Per Biot-Savart law, the electromagnetic field would be affected by current, number of turns, wire thickness, inner diameter, outer diameter, height of the coil and distance at which measurement is being made. Next, often these parameters would be inversely related to each other or would have an unintentional outcome like heat or would have law of diminishing returns. Understanding this would point me in direction of optimal parameters to tune.

Test Bench

The only way to validate a theory is by data collection, probing and measurements. So, I started by listing down the measurements that would be needed for the project and then selecting instrumentation for the same.

First, the basics, the instruments needed by almost all electromechanical projects. A multimeter, power supply and a caliper.

Then few things slightly more advanced, these are the tools which a serious project might utilize at some point in time. An oscilloscope and a current probe, a thermal camera, an LCR meter.

Picoscope and current probe to observe the voltage and current waveforms. This would help analyze protection circuit needed

A thermal camera to see heating of the coils and drivers and evaluate various cooling mechanisms in the future.

The LCR meter was used to validate coil manufacturing and also to corelate coil electrical properties like current, rise time, total current, fall time etc. as function of inductance, resistance of the coil, frequency, duty cycle and voltage of applied input.

Finally something exotic, unlikely to be used by any project which doesn't use magnetism.
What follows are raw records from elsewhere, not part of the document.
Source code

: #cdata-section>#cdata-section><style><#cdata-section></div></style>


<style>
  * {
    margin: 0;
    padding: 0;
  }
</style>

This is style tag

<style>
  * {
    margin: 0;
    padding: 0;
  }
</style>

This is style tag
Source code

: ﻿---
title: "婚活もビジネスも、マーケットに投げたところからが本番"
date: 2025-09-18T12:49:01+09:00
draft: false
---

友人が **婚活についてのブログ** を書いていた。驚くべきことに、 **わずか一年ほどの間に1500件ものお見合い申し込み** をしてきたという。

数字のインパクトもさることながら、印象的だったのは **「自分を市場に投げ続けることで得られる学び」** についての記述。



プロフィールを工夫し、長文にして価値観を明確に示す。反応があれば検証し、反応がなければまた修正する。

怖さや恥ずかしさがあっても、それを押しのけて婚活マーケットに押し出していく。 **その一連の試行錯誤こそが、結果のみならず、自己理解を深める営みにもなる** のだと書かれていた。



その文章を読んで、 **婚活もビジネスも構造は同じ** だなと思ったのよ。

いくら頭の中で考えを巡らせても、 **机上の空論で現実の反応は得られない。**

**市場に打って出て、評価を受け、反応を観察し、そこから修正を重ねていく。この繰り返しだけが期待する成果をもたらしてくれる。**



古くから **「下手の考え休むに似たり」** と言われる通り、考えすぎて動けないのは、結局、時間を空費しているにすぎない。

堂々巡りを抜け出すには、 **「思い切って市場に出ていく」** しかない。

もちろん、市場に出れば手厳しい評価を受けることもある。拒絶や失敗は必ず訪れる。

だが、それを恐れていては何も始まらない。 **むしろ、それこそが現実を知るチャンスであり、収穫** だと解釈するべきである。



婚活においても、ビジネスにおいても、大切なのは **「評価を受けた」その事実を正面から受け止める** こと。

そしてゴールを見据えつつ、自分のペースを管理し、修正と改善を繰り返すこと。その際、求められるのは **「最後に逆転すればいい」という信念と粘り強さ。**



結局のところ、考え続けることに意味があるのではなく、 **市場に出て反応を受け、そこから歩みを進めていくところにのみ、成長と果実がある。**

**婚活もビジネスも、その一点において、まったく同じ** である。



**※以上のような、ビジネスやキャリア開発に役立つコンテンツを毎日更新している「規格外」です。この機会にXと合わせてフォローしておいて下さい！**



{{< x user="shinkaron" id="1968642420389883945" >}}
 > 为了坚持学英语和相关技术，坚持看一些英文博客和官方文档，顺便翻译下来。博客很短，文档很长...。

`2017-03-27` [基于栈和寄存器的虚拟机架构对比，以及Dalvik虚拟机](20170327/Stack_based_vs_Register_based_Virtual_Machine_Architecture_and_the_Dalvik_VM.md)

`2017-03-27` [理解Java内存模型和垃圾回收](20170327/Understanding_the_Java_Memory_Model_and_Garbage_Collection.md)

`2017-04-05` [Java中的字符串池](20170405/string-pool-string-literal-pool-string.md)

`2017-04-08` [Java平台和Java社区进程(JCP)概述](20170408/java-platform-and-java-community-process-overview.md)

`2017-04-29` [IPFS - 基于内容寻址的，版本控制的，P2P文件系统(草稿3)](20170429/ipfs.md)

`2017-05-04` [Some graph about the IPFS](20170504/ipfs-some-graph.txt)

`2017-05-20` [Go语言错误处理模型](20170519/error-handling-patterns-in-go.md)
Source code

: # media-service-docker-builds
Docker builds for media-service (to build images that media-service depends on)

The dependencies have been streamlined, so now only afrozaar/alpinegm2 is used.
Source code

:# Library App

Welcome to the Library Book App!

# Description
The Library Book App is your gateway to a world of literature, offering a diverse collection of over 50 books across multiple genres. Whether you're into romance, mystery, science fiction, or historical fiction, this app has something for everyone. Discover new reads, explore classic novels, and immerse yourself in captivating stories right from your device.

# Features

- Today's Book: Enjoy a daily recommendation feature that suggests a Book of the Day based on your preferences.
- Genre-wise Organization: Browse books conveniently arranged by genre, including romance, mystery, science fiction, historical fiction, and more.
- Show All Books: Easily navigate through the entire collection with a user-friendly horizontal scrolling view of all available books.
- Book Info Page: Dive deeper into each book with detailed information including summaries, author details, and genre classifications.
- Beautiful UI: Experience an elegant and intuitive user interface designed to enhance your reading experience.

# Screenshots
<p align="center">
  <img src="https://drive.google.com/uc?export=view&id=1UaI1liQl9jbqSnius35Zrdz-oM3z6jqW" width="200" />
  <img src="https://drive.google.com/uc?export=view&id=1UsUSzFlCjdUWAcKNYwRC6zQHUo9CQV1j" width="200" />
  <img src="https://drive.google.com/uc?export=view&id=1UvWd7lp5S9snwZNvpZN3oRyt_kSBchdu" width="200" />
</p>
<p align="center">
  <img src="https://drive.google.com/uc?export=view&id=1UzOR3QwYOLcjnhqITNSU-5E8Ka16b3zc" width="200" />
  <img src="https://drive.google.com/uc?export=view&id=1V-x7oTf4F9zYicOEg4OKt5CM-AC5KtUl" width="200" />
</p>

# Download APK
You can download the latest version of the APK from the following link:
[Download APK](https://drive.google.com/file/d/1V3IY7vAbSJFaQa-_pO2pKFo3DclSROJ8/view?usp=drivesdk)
The magnetic field viewing film has been super helpful for understanding the field patterns throughout the data collection stage.

To put numbers on the measurements and calculations and correlating it with theoretical calculations, I got a Tesla Meter.

Theoretical Calculations

Well, we can go into the derivation, but it's unlikely most of the readers would be interested in that. If you're one of the few interested, you can contact me and I can send you the link to the derivation.

In short though, consider the coil to be a series of circle. The radius of each circle is Ri where i is the layer count. The distance of the circle from measurement point is Zj where j is the turn count.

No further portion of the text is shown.